Open jgaskins opened 2 years ago
Feel like this would be something better suited to https://github.com/crystal-ameba/ameba?
IIRC they rejected it because Ameba is strictly limited to syntactic analysis and this requires type inference.
Hmm, couldn't it be inferred just via the syntax by seeing a method has an explicit falsely return type while being used in conditional logic? Otherwise, yea that's fair.
Feel like this would be something better suited to https://github.com/crystal-ameba/ameba?
What I see most in linters is "things that are probably harmless but may be difficult to grok", like variable shadowing or useless assignment. If you have this particular construct in your code, though, it seems almost certain to be a bug. I can't imagine a case where it wouldn't be, at least.
And in cases like this, should we need to opt into a third-party tool to tell us we're doing something obviously incorrect, or should we be able to rely on the compiler to tell us? Honest question, I don't have the Best Answerβ’, though I do have a preference for not having to opt in.
If you have this particular construct in your code, though, it seems almost certain to be a bug
Yea I guess my thinking is this would be the first case of the compiler warning the user about something they've done versus a more language level thing like a deprecation. At least until https://github.com/crystal-lang/crystal/issues/9246, which might warrant some higher level discussion, as you point out, on how (or if) that should exactly work. E.g. should they be any different than the internal compiler warnings themselves. Or what qualifies for the compiler to warn you about as there are lot of things and bugs you can have in your code. I can't imagine it being maintainable to identify and handle all of them.
A related thought is this is exactly why you write tests, as it's able to point out obvious bugs like this without requiring any extra compiler logic.
I guess my thinking is this would be the first case of the compiler warning the user about something they've done versus a more language level thing like a deprecation.
This is a good point, especially because I'm suggesting it as a warning. There is precedent for the compiler protecting you from things like this in Crystal, though. One example is when you define finalize
on a struct
type, it's obvious to the compiler that you're doing something you'll regret later, and it tells you that. That specific case halts compilation, though, so if we follow that precedent, maybe this should be an error rather than a warning?
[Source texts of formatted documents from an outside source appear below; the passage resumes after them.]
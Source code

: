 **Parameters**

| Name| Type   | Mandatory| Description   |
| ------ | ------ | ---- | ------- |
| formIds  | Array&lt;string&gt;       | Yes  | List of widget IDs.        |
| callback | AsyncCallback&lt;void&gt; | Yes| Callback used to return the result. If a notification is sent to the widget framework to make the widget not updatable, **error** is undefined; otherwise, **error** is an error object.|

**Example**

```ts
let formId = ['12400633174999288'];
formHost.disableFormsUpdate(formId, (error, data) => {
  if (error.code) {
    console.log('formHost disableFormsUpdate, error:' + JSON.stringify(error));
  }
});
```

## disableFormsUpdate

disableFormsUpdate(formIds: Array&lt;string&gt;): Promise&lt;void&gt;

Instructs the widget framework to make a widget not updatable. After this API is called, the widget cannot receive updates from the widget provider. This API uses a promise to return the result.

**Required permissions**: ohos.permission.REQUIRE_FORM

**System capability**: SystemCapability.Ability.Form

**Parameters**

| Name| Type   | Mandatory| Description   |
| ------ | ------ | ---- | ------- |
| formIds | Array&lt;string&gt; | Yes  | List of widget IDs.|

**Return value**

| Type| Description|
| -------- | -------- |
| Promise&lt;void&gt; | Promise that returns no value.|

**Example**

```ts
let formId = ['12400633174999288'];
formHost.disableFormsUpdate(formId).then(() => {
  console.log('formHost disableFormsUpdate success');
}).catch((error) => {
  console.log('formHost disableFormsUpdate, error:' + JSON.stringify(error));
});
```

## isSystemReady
I suppose that might make more sense in this case, too, since you're clearly trying to do something that will never work the way you expect.
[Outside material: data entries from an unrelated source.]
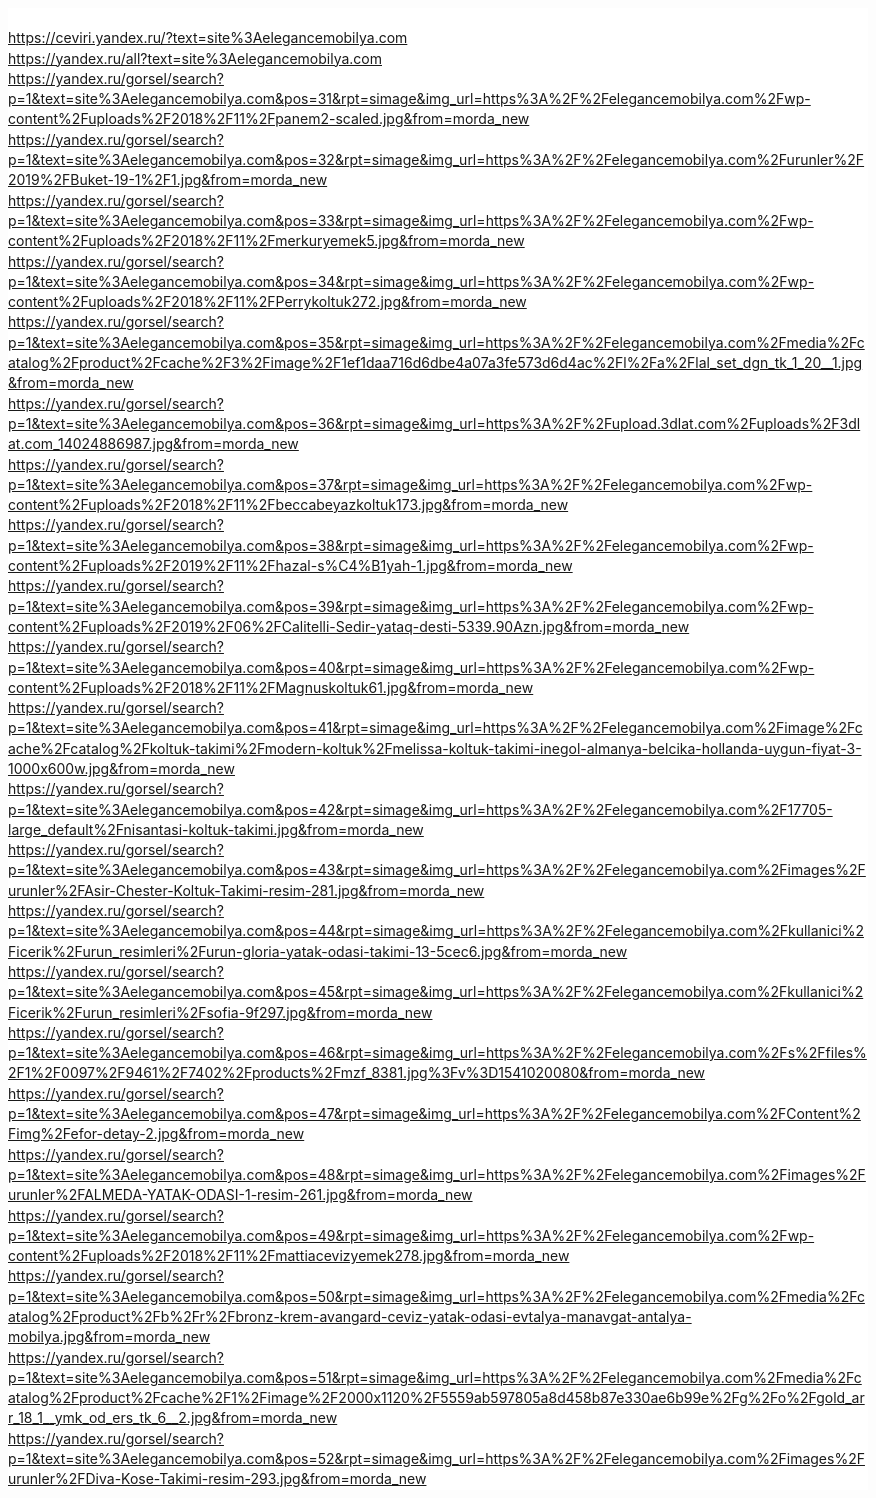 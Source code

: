 <br>https://ceviri.yandex.ru/?text=site%3Aelegancemobilya.com
<br>https://yandex.ru/all?text=site%3Aelegancemobilya.com
<br>https://yandex.ru/gorsel/search?p=1&text=site%3Aelegancemobilya.com&pos=31&rpt=simage&img_url=https%3A%2F%2Felegancemobilya.com%2Fwp-content%2Fuploads%2F2018%2F11%2Fpanem2-scaled.jpg&from=morda_new
<br>https://yandex.ru/gorsel/search?p=1&text=site%3Aelegancemobilya.com&pos=32&rpt=simage&img_url=https%3A%2F%2Felegancemobilya.com%2Furunler%2F2019%2FBuket-19-1%2F1.jpg&from=morda_new
<br>https://yandex.ru/gorsel/search?p=1&text=site%3Aelegancemobilya.com&pos=33&rpt=simage&img_url=https%3A%2F%2Felegancemobilya.com%2Fwp-content%2Fuploads%2F2018%2F11%2Fmerkuryemek5.jpg&from=morda_new
<br>https://yandex.ru/gorsel/search?p=1&text=site%3Aelegancemobilya.com&pos=34&rpt=simage&img_url=https%3A%2F%2Felegancemobilya.com%2Fwp-content%2Fuploads%2F2018%2F11%2FPerrykoltuk272.jpg&from=morda_new
<br>https://yandex.ru/gorsel/search?p=1&text=site%3Aelegancemobilya.com&pos=35&rpt=simage&img_url=https%3A%2F%2Felegancemobilya.com%2Fmedia%2Fcatalog%2Fproduct%2Fcache%2F3%2Fimage%2F1ef1daa716d6dbe4a07a3fe573d6d4ac%2Fl%2Fa%2Flal_set_dgn_tk_1_20__1.jpg&from=morda_new
<br>https://yandex.ru/gorsel/search?p=1&text=site%3Aelegancemobilya.com&pos=36&rpt=simage&img_url=https%3A%2F%2Fupload.3dlat.com%2Fuploads%2F3dlat.com_14024886987.jpg&from=morda_new
<br>https://yandex.ru/gorsel/search?p=1&text=site%3Aelegancemobilya.com&pos=37&rpt=simage&img_url=https%3A%2F%2Felegancemobilya.com%2Fwp-content%2Fuploads%2F2018%2F11%2Fbeccabeyazkoltuk173.jpg&from=morda_new
<br>https://yandex.ru/gorsel/search?p=1&text=site%3Aelegancemobilya.com&pos=38&rpt=simage&img_url=https%3A%2F%2Felegancemobilya.com%2Fwp-content%2Fuploads%2F2019%2F11%2Fhazal-s%C4%B1yah-1.jpg&from=morda_new
<br>https://yandex.ru/gorsel/search?p=1&text=site%3Aelegancemobilya.com&pos=39&rpt=simage&img_url=https%3A%2F%2Felegancemobilya.com%2Fwp-content%2Fuploads%2F2019%2F06%2FCalitelli-Sedir-yataq-desti-5339.90Azn.jpg&from=morda_new
<br>https://yandex.ru/gorsel/search?p=1&text=site%3Aelegancemobilya.com&pos=40&rpt=simage&img_url=https%3A%2F%2Felegancemobilya.com%2Fwp-content%2Fuploads%2F2018%2F11%2FMagnuskoltuk61.jpg&from=morda_new
<br>https://yandex.ru/gorsel/search?p=1&text=site%3Aelegancemobilya.com&pos=41&rpt=simage&img_url=https%3A%2F%2Felegancemobilya.com%2Fimage%2Fcache%2Fcatalog%2Fkoltuk-takimi%2Fmodern-koltuk%2Fmelissa-koltuk-takimi-inegol-almanya-belcika-hollanda-uygun-fiyat-3-1000x600w.jpg&from=morda_new
<br>https://yandex.ru/gorsel/search?p=1&text=site%3Aelegancemobilya.com&pos=42&rpt=simage&img_url=https%3A%2F%2Felegancemobilya.com%2F17705-large_default%2Fnisantasi-koltuk-takimi.jpg&from=morda_new
<br>https://yandex.ru/gorsel/search?p=1&text=site%3Aelegancemobilya.com&pos=43&rpt=simage&img_url=https%3A%2F%2Felegancemobilya.com%2Fimages%2Furunler%2FAsir-Chester-Koltuk-Takimi-resim-281.jpg&from=morda_new
<br>https://yandex.ru/gorsel/search?p=1&text=site%3Aelegancemobilya.com&pos=44&rpt=simage&img_url=https%3A%2F%2Felegancemobilya.com%2Fkullanici%2Ficerik%2Furun_resimleri%2Furun-gloria-yatak-odasi-takimi-13-5cec6.jpg&from=morda_new
<br>https://yandex.ru/gorsel/search?p=1&text=site%3Aelegancemobilya.com&pos=45&rpt=simage&img_url=https%3A%2F%2Felegancemobilya.com%2Fkullanici%2Ficerik%2Furun_resimleri%2Fsofia-9f297.jpg&from=morda_new
<br>https://yandex.ru/gorsel/search?p=1&text=site%3Aelegancemobilya.com&pos=46&rpt=simage&img_url=https%3A%2F%2Felegancemobilya.com%2Fs%2Ffiles%2F1%2F0097%2F9461%2F7402%2Fproducts%2Fmzf_8381.jpg%3Fv%3D1541020080&from=morda_new
<br>https://yandex.ru/gorsel/search?p=1&text=site%3Aelegancemobilya.com&pos=47&rpt=simage&img_url=https%3A%2F%2Felegancemobilya.com%2FContent%2Fimg%2Fefor-detay-2.jpg&from=morda_new
<br>https://yandex.ru/gorsel/search?p=1&text=site%3Aelegancemobilya.com&pos=48&rpt=simage&img_url=https%3A%2F%2Felegancemobilya.com%2Fimages%2Furunler%2FALMEDA-YATAK-ODASI-1-resim-261.jpg&from=morda_new
<br>https://yandex.ru/gorsel/search?p=1&text=site%3Aelegancemobilya.com&pos=49&rpt=simage&img_url=https%3A%2F%2Felegancemobilya.com%2Fwp-content%2Fuploads%2F2018%2F11%2Fmattiacevizyemek278.jpg&from=morda_new
<br>https://yandex.ru/gorsel/search?p=1&text=site%3Aelegancemobilya.com&pos=50&rpt=simage&img_url=https%3A%2F%2Felegancemobilya.com%2Fmedia%2Fcatalog%2Fproduct%2Fb%2Fr%2Fbronz-krem-avangard-ceviz-yatak-odasi-evtalya-manavgat-antalya-mobilya.jpg&from=morda_new
<br>https://yandex.ru/gorsel/search?p=1&text=site%3Aelegancemobilya.com&pos=51&rpt=simage&img_url=https%3A%2F%2Felegancemobilya.com%2Fmedia%2Fcatalog%2Fproduct%2Fcache%2F1%2Fimage%2F2000x1120%2F5559ab597805a8d458b87e330ae6b99e%2Fg%2Fo%2Fgold_arr_18_1__ymk_od_ers_tk_6__2.jpg&from=morda_new
<br>https://yandex.ru/gorsel/search?p=1&text=site%3Aelegancemobilya.com&pos=52&rpt=simage&img_url=https%3A%2F%2Felegancemobilya.com%2Fimages%2Furunler%2FDiva-Kose-Takimi-resim-293.jpg&from=morda_new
A related thought is this is exactly why you write tests, as it's able to point out obvious bugs like this without requiring any extra compiler logic.
This is actually how I noticed the bug. π A unit test was telling me the return value was nil
when it shouldn't have been. nil
is a legit return value for this method under certain conditions but no matter what I was returning, even with an explicit return
, it still returned nil
. There is significant indirection going on in this particular section of the code, though (it's a wrapper around an interface), so while it was clear to me that there was definitely a bug somewhere, it wasn't clear where it was.
Instead of a warning, we could make it an error.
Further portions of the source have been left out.